Document images with source code:

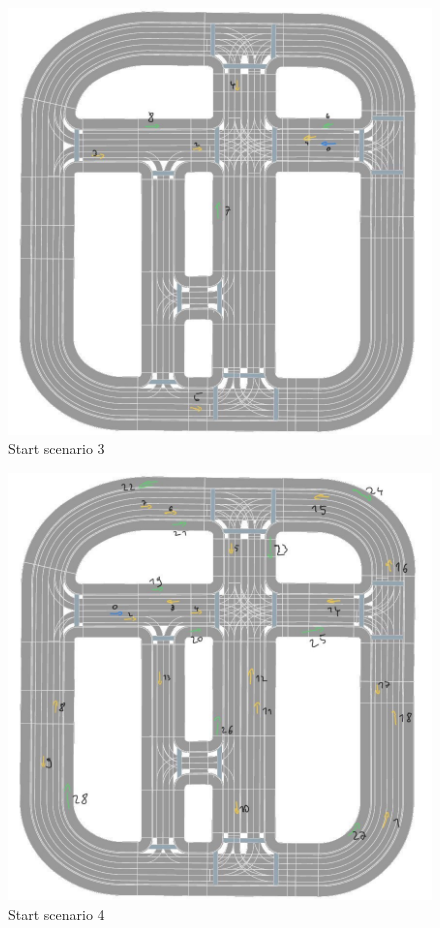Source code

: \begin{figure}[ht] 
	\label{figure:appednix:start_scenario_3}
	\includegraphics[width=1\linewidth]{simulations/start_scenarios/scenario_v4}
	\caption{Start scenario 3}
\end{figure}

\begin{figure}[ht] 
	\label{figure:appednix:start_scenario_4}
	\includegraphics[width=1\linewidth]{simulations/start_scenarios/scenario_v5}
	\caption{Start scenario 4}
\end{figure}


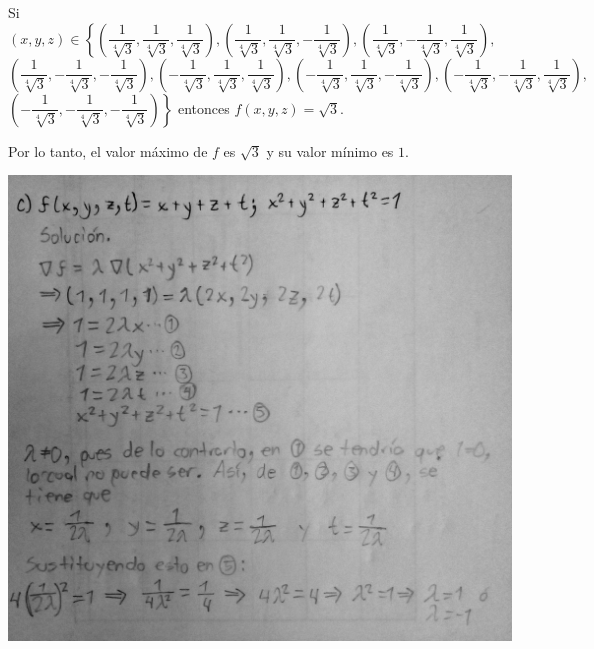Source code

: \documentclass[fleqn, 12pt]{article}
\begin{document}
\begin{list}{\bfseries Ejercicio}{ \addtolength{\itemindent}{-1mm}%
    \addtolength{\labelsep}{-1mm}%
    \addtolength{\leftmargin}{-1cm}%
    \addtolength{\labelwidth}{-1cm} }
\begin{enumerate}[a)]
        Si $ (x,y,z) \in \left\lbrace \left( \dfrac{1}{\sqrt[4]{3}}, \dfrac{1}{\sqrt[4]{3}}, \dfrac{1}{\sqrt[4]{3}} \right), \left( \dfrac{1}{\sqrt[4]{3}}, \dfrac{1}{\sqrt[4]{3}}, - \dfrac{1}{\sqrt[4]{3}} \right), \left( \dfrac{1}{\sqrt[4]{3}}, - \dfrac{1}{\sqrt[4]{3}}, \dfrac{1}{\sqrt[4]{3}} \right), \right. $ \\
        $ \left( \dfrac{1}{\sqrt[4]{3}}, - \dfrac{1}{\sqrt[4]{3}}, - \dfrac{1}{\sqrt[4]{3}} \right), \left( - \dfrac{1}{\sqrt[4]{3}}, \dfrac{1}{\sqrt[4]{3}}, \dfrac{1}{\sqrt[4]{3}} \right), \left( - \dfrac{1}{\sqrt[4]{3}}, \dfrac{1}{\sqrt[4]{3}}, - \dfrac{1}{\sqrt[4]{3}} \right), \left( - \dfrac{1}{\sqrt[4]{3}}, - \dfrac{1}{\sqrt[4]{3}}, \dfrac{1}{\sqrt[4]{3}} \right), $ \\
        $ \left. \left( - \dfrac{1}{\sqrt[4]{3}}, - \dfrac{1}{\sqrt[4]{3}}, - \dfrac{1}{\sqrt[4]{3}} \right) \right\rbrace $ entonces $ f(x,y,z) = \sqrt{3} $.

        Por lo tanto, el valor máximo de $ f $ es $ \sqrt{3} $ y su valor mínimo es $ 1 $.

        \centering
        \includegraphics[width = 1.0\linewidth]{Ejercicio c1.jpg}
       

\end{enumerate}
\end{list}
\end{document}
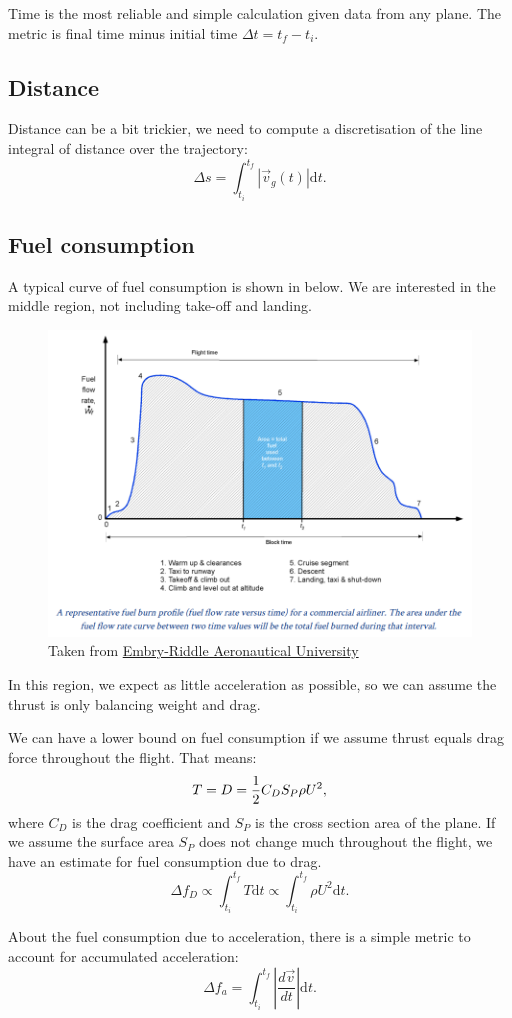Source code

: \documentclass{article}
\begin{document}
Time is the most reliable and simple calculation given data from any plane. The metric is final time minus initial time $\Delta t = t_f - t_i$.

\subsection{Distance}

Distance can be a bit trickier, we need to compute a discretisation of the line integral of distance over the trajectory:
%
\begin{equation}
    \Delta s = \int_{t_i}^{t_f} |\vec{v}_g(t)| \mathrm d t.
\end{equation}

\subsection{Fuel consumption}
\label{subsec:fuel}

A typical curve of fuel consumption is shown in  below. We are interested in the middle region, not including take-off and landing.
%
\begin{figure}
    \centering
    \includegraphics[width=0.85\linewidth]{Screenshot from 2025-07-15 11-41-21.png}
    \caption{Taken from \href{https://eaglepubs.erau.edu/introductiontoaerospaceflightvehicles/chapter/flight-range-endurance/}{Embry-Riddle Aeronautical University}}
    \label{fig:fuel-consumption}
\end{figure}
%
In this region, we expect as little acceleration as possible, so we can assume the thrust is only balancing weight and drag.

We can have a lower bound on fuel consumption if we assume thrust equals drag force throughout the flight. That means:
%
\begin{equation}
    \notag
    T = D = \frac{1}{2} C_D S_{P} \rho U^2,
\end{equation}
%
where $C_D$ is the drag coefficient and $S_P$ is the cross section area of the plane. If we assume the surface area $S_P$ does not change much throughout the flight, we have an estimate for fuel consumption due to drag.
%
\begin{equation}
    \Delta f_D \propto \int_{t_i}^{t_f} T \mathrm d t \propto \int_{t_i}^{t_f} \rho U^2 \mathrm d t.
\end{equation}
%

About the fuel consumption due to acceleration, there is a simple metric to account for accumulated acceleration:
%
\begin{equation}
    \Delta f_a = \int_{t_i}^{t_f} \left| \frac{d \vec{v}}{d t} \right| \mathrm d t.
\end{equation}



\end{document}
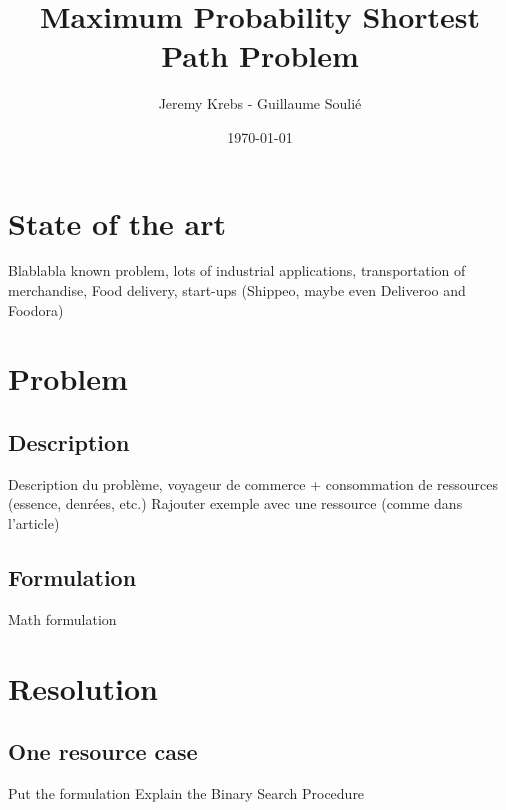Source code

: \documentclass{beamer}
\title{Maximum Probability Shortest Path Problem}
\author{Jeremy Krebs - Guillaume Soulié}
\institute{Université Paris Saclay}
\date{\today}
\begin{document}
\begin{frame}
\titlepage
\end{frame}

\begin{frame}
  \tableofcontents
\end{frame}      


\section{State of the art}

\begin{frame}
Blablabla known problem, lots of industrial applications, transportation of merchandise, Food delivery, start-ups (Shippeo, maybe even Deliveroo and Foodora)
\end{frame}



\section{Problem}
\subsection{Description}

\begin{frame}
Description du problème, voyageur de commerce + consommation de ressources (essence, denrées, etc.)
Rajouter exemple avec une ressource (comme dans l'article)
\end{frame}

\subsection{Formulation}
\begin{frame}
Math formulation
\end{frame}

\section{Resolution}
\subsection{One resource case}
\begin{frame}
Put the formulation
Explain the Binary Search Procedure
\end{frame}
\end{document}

TASK REQUIREMENTS: Report each line above containing the string "caption".

RESPONSE:
	\caption{Start scenario 3}
	\caption{Start scenario 4}
    \caption{Taken from \href{https://eaglepubs.erau.edu/introductiontoaerospaceflightvehicles/chapter/flight-range-endurance/}{Embry-Riddle Aeronautical University}}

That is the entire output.